Category Archives: Numbers

Google Translating Numbers

I am came across a post on reddit recently (in the wonderful subreddit “mildlyinteresting“, I’d recommend it if you like your internet entertainment mild) in which someone had put some numbers into the Google Translate engine, and got some interesting results. It turns out, that when you write a list of numbers, each with a full stop after them, and tell google you’re translating from Spanish to English, that some odd things happen.

1. translates as 1., but then 2. translates and Two. (the same happens for 3./Three.) but then, and here’s where things get really mildly interesting, 4. translates as April, as do the next four months.

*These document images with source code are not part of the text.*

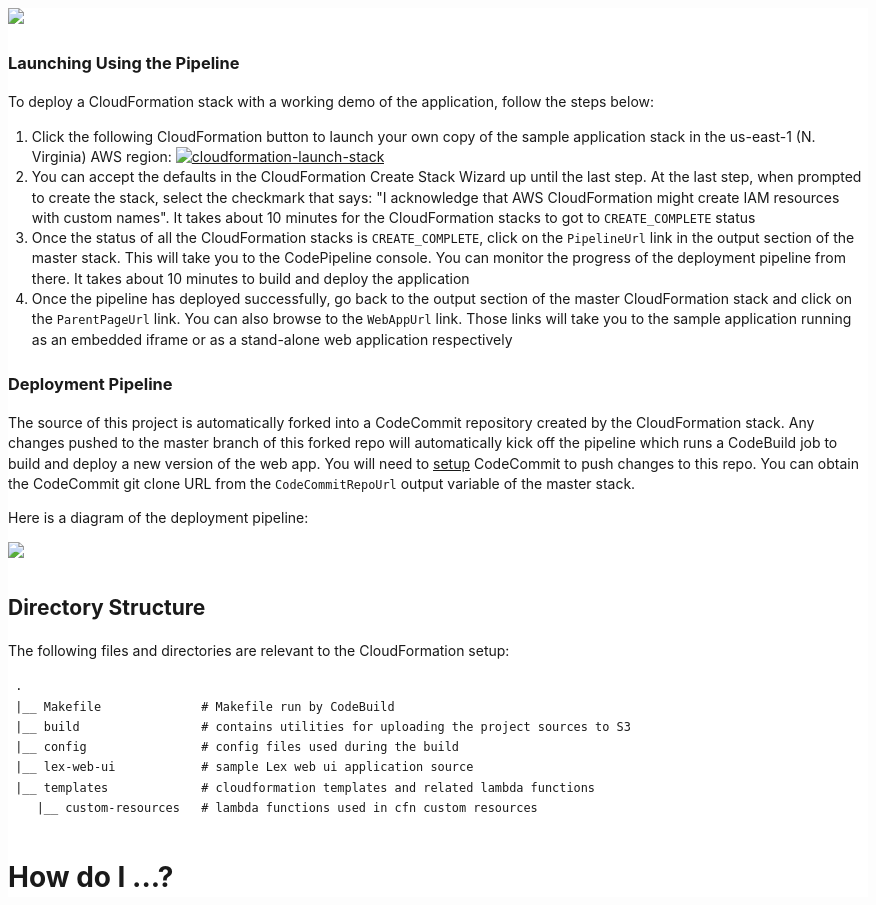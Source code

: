 <img src="../img/cfn-stack.png" width=640>

### Launching Using the Pipeline
To deploy a CloudFormation stack with a working demo of the application,
follow the steps below:

1. Click the following CloudFormation button to launch your own copy of
the sample application stack in the us-east-1 (N. Virginia) AWS region:
[![cloudformation-launch-stack](https://s3.amazonaws.com/cloudformation-examples/cloudformation-launch-stack.png)](https://console.aws.amazon.com/cloudformation/home?region=eu-west-1#/stacks/new?stackName=lex-web-ui&templateURL=https://s3-eu-west-1.amazonaws.com/cwk-lex-webui-project/artifacts/templates/master-pipeline.yaml)
2. You can accept the defaults in the CloudFormation Create Stack Wizard
up until the last step. At the last step, when prompted to create
the stack, select the checkmark that says: "I acknowledge that AWS
CloudFormation might create IAM resources with custom names". It takes
about 10 minutes for the CloudFormation stacks to got to `CREATE_COMPLETE`
status
3. Once the status of all the CloudFormation stacks
is `CREATE_COMPLETE`, click on the `PipelineUrl` link in the output
section of the master stack.  This will take you to the CodePipeline
console. You can monitor the progress of the deployment pipeline from
there. It takes about 10 minutes to build and deploy the application
4. Once the pipeline has deployed successfully, go back to the
output section of the master CloudFormation stack and click on the
`ParentPageUrl` link. You can also browse to the `WebAppUrl` link. Those
links will take you to the sample application running as an embedded
iframe or as a stand-alone web application respectively

### Deployment Pipeline
The source of this project is automatically forked into a CodeCommit
repository created by the CloudFormation stack. Any changes pushed to
the master branch of this forked repo will automatically kick off the
pipeline which runs a CodeBuild job to build and deploy a new version
of the web app. You will need to
[setup](http://docs.aws.amazon.com/codecommit/latest/userguide/setting-up.html)
CodeCommit to push changes to this repo. You can obtain the CodeCommit
git clone URL from the `CodeCommitRepoUrl` output variable of the
master stack.

Here is a diagram of the deployment pipeline:

<img src="../img/pipeline.png" width=640>

## Directory Structure
The following files and directories are relevant to the CloudFormation setup:

```
 .
 |__ Makefile              # Makefile run by CodeBuild
 |__ build                 # contains utilities for uploading the project sources to S3
 |__ config                # config files used during the build
 |__ lex-web-ui            # sample Lex web ui application source
 |__ templates             # cloudformation templates and related lambda functions
    |__ custom-resources   # lambda functions used in cfn custom resources
```
# How do I ...?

Go home Google Translate, you’re drunk etc. The interesting thing about this is the settings that are required to make this happen. There have to be dots after every number, without them google is boring and translates the numbers to numbers. This tells us something about why google is treating “5.” as May. Google has learnt (through user feedback and various algorithms) that when there’s a dot after a number, it’s likely to be a date. BUT JUST IN SPANISH. When you set the source language to things other than Spanish, google now decides that 4. is 4. Why on earth should this be the case for just Spanish text? I do not know the answer, do you?

Other languages do produce interesting results, translating from Armenian causes semicolons and parentheses to appear all over the place (link here). Then there are those that mix and match when words or digits are used. When translated in Catalan, the first five numbers translate as “First. Two. Three. Four. 5.”. A translation in Romanian will have the first 9 numbers translated as months apart from 3.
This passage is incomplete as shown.